Richard North, 04/12/2005  

Having been rather unkind to Charles Moore yesterday, for his schoolboy howler on Defra, my colleague reminds me that this sort of error is not solely the fault of the author.

On any newspaper, there is a hierarchy of sub-editors, editors and lawyers, all of whom are supposedly dedicated to ensuring the highest standard of accuracy. Any lapse, of the Moore variety, therefore, very much represents a corporate failure.

In my time, I have worked for many editors and with many subs.

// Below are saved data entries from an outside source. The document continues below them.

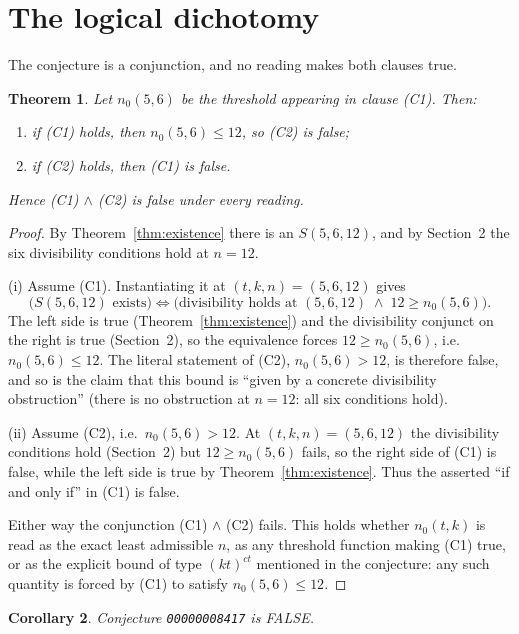 \documentclass[11pt]{article}
\newtheorem{theorem}{Theorem}
\newtheorem{corollary}[theorem]{Corollary}
\theoremstyle{definition}
\theoremstyle{remark}
\begin{document}
\section{The logical dichotomy}

The conjecture is a conjunction, and no reading makes both clauses true.

\begin{theorem}\label{thm:dichotomy}
Let $n_0(5,6)$ be the threshold appearing in clause (C1). Then:
\begin{enumerate}
\item[(i)] if (C1) holds, then $n_0(5,6) \le 12$, so (C2) is false;
\item[(ii)] if (C2) holds, then (C1) is false.
\end{enumerate}
Hence (C1) $\wedge$ (C2) is false under every reading.
\end{theorem}

\begin{proof}
By Theorem~\ref{thm:existence} there is an $S(5,6,12)$, and by
Section~2 the six divisibility conditions hold at $n=12$.

(i) Assume (C1). Instantiating it at $(t,k,n) = (5,6,12)$ gives
\[
  \bigl(\text{$S(5,6,12)$ exists}\bigr)
  \iff
  \bigl(\text{divisibility holds at } (5,6,12) \;\wedge\; 12 \ge n_0(5,6)\bigr).
\]
The left side is true (Theorem~\ref{thm:existence}) and the divisibility
conjunct on the right is true (Section~2), so the equivalence forces
$12 \ge n_0(5,6)$, i.e.\ $n_0(5,6) \le 12$. The literal statement of (C2),
$n_0(5,6) > 12$, is therefore false, and so is the claim that this bound is
``given by a concrete divisibility obstruction'' (there is no obstruction at
$n = 12$: all six conditions hold).

(ii) Assume (C2), i.e.\ $n_0(5,6) > 12$. At $(t,k,n) = (5,6,12)$ the
divisibility conditions hold (Section~2) but $12 \ge n_0(5,6)$ fails, so the
right side of (C1) is false, while the left side is true by
Theorem~\ref{thm:existence}. Thus the asserted ``if and only if'' in (C1) is
false.

Either way the conjunction (C1) $\wedge$ (C2) fails. This holds whether
$n_0(t,k)$ is read as the exact least admissible $n$, as any threshold function
making (C1) true, or as the explicit bound of type $(kt)^{ct}$ mentioned in the
conjecture: any such quantity is forced by (C1) to satisfy
$n_0(5,6) \le 12$.
\end{proof}

\begin{corollary}
Conjecture \texttt{00000008417} is FALSE.
\end{corollary}
\end{document}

Many times they have picked me up on points of fact, even when I have been writing to my specialisation, and I have had to justify my claims and, sometimes, correct errors.

On the one and only time I managed a front-page "scoop" – fingering a finance officer embezzling funds from the institution that employed him – I had to travel down to London with all my supporting documents and spent a gruelling eight hours with a lawyer, before the paper would agree to print the story.

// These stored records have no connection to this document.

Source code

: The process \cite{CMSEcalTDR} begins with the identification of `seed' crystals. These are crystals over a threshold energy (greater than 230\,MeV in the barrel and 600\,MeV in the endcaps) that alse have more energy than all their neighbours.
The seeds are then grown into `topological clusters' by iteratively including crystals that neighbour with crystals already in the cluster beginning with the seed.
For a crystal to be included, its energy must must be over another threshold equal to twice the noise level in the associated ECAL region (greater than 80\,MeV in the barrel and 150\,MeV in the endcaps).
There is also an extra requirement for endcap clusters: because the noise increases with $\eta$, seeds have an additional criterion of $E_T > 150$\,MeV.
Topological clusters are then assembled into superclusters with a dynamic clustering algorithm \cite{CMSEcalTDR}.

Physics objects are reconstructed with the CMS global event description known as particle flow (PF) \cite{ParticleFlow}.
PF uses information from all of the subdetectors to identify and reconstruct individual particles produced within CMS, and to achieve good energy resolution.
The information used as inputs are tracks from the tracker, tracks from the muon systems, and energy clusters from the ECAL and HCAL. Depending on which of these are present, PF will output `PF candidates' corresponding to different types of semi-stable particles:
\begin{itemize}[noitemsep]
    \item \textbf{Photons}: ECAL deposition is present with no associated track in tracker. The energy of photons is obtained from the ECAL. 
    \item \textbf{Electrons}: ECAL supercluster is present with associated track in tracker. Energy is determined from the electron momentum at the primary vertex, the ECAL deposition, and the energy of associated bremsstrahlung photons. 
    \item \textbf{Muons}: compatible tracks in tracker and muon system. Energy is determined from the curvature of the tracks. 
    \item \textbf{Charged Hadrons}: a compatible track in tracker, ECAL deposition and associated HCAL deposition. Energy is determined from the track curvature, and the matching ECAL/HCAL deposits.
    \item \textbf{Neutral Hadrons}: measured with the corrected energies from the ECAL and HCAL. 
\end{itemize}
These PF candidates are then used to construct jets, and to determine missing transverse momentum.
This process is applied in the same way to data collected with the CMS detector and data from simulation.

It is with a profound sense of irritation, therefore, that one sees so often now a succession of factual and logical errors in newspapers that should know better – it is an affront to the other professionals who work so hard to check their fact, and the many other writers who take the time and effort to ensure their copy is as accurate as it can be.

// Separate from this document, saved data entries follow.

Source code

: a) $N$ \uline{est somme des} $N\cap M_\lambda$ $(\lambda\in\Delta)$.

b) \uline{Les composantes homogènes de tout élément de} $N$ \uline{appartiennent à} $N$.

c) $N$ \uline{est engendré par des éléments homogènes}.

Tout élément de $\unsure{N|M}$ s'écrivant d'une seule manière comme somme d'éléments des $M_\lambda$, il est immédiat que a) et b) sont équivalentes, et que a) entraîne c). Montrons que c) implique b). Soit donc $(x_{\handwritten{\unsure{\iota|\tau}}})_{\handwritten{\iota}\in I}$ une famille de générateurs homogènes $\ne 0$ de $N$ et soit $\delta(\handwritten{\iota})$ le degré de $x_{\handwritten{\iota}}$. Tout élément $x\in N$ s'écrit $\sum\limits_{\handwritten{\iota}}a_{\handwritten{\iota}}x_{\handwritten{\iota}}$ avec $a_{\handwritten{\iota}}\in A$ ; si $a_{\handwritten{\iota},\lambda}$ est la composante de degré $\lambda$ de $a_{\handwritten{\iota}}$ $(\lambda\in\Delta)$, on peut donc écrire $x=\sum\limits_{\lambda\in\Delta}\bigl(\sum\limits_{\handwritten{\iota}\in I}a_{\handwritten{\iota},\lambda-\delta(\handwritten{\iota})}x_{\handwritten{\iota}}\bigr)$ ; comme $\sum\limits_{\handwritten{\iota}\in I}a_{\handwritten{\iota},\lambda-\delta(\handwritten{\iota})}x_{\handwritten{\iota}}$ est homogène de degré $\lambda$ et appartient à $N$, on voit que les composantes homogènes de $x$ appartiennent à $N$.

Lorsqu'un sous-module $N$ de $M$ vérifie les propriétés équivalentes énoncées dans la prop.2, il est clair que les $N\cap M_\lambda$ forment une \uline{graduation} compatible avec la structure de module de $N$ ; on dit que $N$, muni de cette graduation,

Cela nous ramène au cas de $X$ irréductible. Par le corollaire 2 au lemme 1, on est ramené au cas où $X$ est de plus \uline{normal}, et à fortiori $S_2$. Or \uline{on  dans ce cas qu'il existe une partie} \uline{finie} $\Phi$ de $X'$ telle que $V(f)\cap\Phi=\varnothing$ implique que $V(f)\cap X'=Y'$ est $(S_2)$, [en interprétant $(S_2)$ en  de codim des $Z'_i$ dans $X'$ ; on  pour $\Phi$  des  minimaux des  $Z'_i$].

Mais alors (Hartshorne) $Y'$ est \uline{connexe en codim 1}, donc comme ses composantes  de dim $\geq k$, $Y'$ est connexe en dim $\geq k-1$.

Classic of the error-strewn genre – and a serial offender – is Simon Jenkins, whom my colleague picked up the other day, making an outrageous howler over Bush and Blair and the timing of the bombing of the headquarters of Serbian television during the Kosovo war.

And here he goes again, in The Sunday Times today, entitled "Airy-fairy Blair lies in a French ditch looking at the stars". This is Jenkins analysing the EU budget controversy, to which effect he offers the view that Britain’s original strategy for its six-month European presidency was ambitious but sound: to secure a grand deal on the budget… "the 2002 CAP reform would need tearing up."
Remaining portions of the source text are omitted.